Once again the **scipy** library is used, though this time calling for the t-distribution instead of the normal distribution. The `st.t.pdf` function creates the t-distribution using the parameters `df` for the degrees of freedom, `loc` for the average, and `scale` for the standard error. The function `census.index` returns the labels of each row in the `census` data frame. Thus, applying the `len`gth function to this list yields the number of rows, which is $n$, the sample size.

<div class="alert alert-block alert-info">
<b>Exercise 3:</b> Construct and display both bootstrapped and model distributions for the sample mean. Compute a confidence interval using the bootstrapped distributions. Compare the bootstrapped distribution to the model distribution.
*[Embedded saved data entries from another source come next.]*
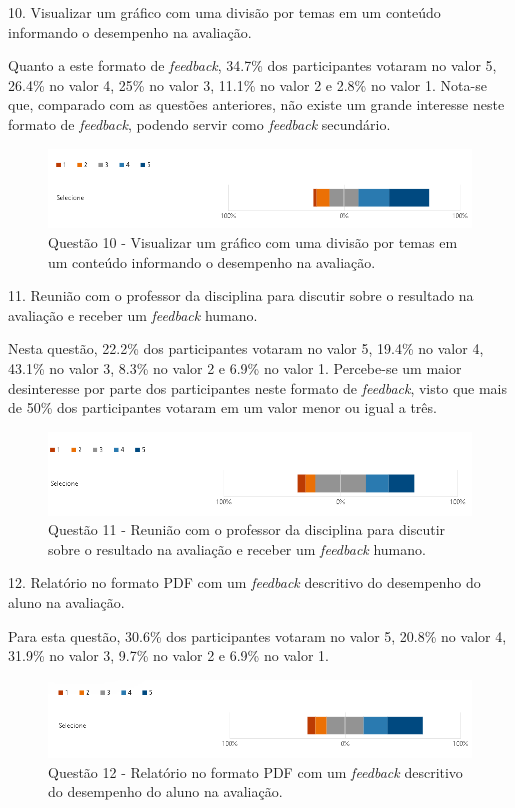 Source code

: 10. Visualizar um gráfico com uma divisão por temas em um conteúdo informando o desempenho na avaliação.

Quanto a este formato de \textit{feedback}, 34.7\% dos participantes votaram no valor 5, 26.4\% no valor 4, 25\% no valor 3, 11.1\% no valor 2 e 2.8\% no valor 1. Nota-se que, comparado com as questões anteriores, não existe um grande interesse neste formato de \textit{feedback}, podendo servir como \textit{feedback} secundário.

\begin{figure}[H]
\centering
\caption{Questão 10 - Visualizar um gráfico com uma divisão por temas em um conteúdo informando o desempenho na avaliação.}
\includegraphics[scale=0.6]{figuras/10.png}
\end{figure}

11. Reunião com o professor da disciplina para discutir sobre o resultado na avaliação e receber um \textit{feedback} humano.

Nesta questão, 22.2\% dos participantes votaram no valor 5, 19.4\% no valor 4, 43.1\% no valor 3, 8.3\% no valor 2 e 6.9\% no valor 1. Percebe-se um maior desinteresse por parte dos participantes neste formato de \textit{feedback}, visto que mais de 50\% dos participantes votaram em um valor menor ou igual a três.

\begin{figure}[H]
\centering
\includegraphics[scale=0.6]{figuras/11.png}
\caption{Questão 11 - Reunião com o professor da disciplina para discutir sobre o resultado na avaliação e receber um \textit{feedback} humano.}
\end{figure}

12. Relatório no formato PDF com um \textit{feedback} descritivo do desempenho do aluno na avaliação. 

Para esta questão, 30.6\% dos participantes votaram no valor 5, 20.8\% no valor 4, 31.9\% no valor 3, 9.7\% no valor 2 e 6.9\% no valor 1. 

\begin{figure}[H]
\centering
\caption{Questão 12 - Relatório no formato PDF com um \textit{feedback} descritivo do desempenho do aluno na avaliação.}
\includegraphics[scale=0.6]{figuras/12.png}
\end{figure}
Why do you think the two distributions differ as much as they do?</div>

## Cleaning data

As you saw in exercise 2, some data for the `total_personal_income` variable is `NaN`. The code for constructing the bootstrap distribution and the code for constructing the model handle `NaN` values differently. In order to resolve this issue, you will need to "clean the data." The theory behind statistically proper data cleaning is beyond the scope of this book and labs. The aim for this section is for you to recognize that this is an important part of the process of doing statistics.

The `NaN` data are affecting your results. There are a variety of ways to address this issue. Right now, you are going to use the simplest. You will remove each data entry with `NaN`, then repeat the analysis. Luckily, there is a simple function that will do this for you.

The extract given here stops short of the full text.